Santa Fe’s motto, “the city different,” is a rare thing — a marketing slogan that actually rings true. Low-slung buildings in the Pueblo Revival style seem to glow in the sunset light. Strings of chiles hang to dry against terracotta-colored walls, a timeless tableau.
But instead of being mired in the past, this community’s eclectic mix of cultures and its many artists inject a Santa Fe vacation with a jolt of creative energy. Here’s how to use that energy and a few of the best things to do in Santa Fe with kids.
The Plaza and Downtown
Start at the Plaza, the heart of Santa Fe. This shady square is centuries old, but it’s still a prime spot for stellar people-watching, summer concerts, and festivals all year long. Many of the city’s historical attractions, boutiques, and over 400 restaurants are a just short walk away.
Get an overview of the neighborhood from a colorful Santa Fe pedicab. Guides can create customized tours for kids, art lovers, history buffs, and tourists pressed for time.
Or dig deeper during The Santa Fe Creative Adventurer Scavenger Hunt, an engaging interactive game guided by your cell phone. Teens can play on their own team, but younger kids do best paired with caregivers.
Buy authentic pottery and jewelry from the Indigenous artists who sit under the portal of the Palace of the Governors, the oldest public building in the country still in use. It’s now part of the engaging New Mexico History Museum, which held my nine-year-old’s attention for a few hours. It’s free for kids 16 and under, so if your kids aren’t as interested, it’s not a big deal. Museum-trained docents also run walking tours of historic downtown Santa Fe. They’re a fun way to get the family learning on the move while the littlest ones doze in strollers or carriers.

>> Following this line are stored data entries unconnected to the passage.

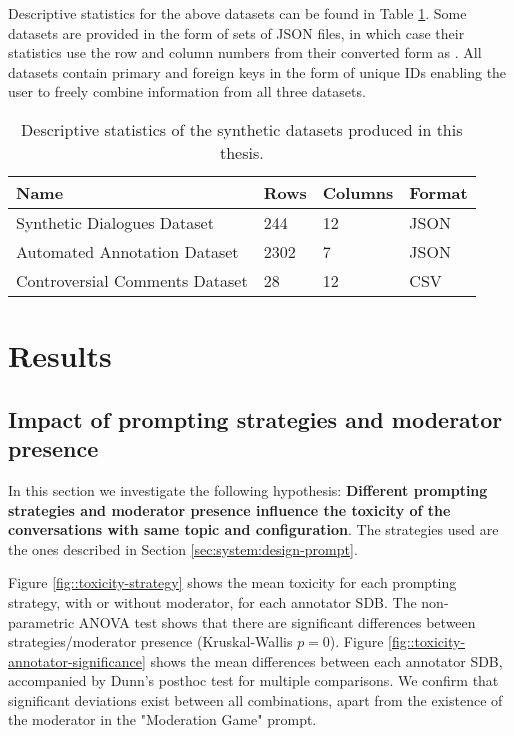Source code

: Descriptive statistics for the above datasets can be found in Table \ref{tab:datasets}. Some datasets are provided in the form of sets of JSON files, in which case their statistics use the row and column numbers from their converted form as . All datasets contain primary and foreign keys in the form of unique IDs enabling the user to freely combine information from all three datasets.


\begin{table}
	\begin{tabular}
		{ |p{6cm}|p{1cm}|p{1.5cm}|p{2cm}|}
		\hline
		\cellcolor{blue!25}\textbf{Name} & \cellcolor{blue!25}\textbf{Rows} & \cellcolor{blue!25}\textbf{Columns} & \cellcolor{blue!25}\textbf{Format}\\
		\hline
		Synthetic Dialogues Dataset & 244 & 12 & JSON\\
		\hline
		Automated Annotation Dataset & 2302 & 7 & JSON\\
		\hline
		Controversial Comments Dataset & 28 & 12 & CSV\\
		\hline
	\end{tabular}
	\caption{Descriptive statistics of the synthetic datasets produced in this thesis.}
	\label{tab:datasets}
\end{table}



\section{Results}
\label{sec:evaluation:analysis}

\subsection{Impact of prompting strategies and moderator presence}
\label{ssec:evaluation:users}

In this section we investigate the following hypothesis: \textbf{Different prompting strategies and moderator presence influence the toxicity of the conversations with same topic and configuration}. The strategies used are the ones described in Section \ref{sec:system:design-prompt}.

Figure \ref{fig::toxicity-strategy} shows the mean toxicity for each prompting strategy, with or without moderator, for each annotator SDB. The non-parametric ANOVA test shows that there are significant differences between strategies/moderator presence (Kruskal-Wallis $p=0$). Figure \ref{fig::toxicity-annotator-significance} shows the mean differences between each annotator SDB, accompanied by Dunn's posthoc test for multiple comparisons. We confirm that significant deviations exist between all combinations, apart from the existence of the moderator in the "Moderation Game" prompt.

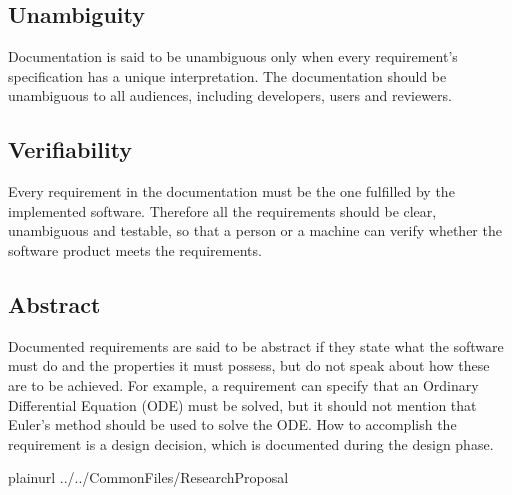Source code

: \documentclass[letterpaper,cleveref]{lipics-v2019}
\begin{document}
\subsection{Unambiguity}

Documentation is said to be unambiguous only when every requirement's
specification has a unique interpretation.  The documentation should be
unambiguous to all audiences, including developers, users and reviewers.

\subsection{Verifiability}

Every requirement in the documentation must be the one fulfilled by the
implemented software. Therefore all the requirements should be clear,
unambiguous and testable, so that a person or a machine can verify whether the
software product meets the requirements.

\subsection{Abstract}

Documented requirements are said to be abstract if they state what the software
must do and the properties it must possess, but do not speak about how these are
to be achieved. For example, a requirement can specify that an Ordinary
Differential Equation (ODE) must be solved, but it should not mention that
Euler's method should be used to solve the ODE. How to accomplish the
requirement is a design decision, which is documented during the design phase.

\newpage

 {plainurl}
 {../../CommonFiles/ResearchProposal}
\end{document}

Treat the kiddos to food truck fare on the Plaza or indulge in a Frito Pie (a portable chips and chili concoction) and souvenir shopping at the Five and Dime General Store. Or put your name on the list at The Shed, a local favorite that’s been serving up addictive red chile enchiladas and other Pueblo, Spanish, and Mexican-influenced dishes since 1953. (The brick and flagstone patio is especially atmospheric.) Pop into the shops, galleries, or the Neo-Romanesque St. Francis Cathedral (home to the oldest statue of the Madonna in the nation) while you wait for the text that your table is ready.
“Many restaurants also have a kid’s play area, which helped when the kids were younger and wouldn’t sit through a meal and adult conversation,” explains Betsy Dahms of Carrollton, Georgia. She’s the mother of two teenagers and visits Santa Fe every year. “The Cowgirl has really good burgers and a nice outdoor space for kids. Afterward, you can walk around and window shop or poke your nose into an art gallery.”
“They have an ice cream thing that looks just like a baked potato, but is made of ice cream,” adds Greg Gellar, a Santa Fe resident and father of three. “Kids love it. I personally prefer the chocolate lava cake.”
The Santa Fe Railyard
We found many of the most fun and affordable things to do in Santa Fe with kids in the Santa Fe Railyard district. The neighborhood is anchored by Railyard Park (an award-winning green space full of gardens, public art, a children’s play area, and free family-friendly events like concerts, singalongs and sand play Saturdays for toddlers) and the Santa Fe Railyard Plaza and water tower.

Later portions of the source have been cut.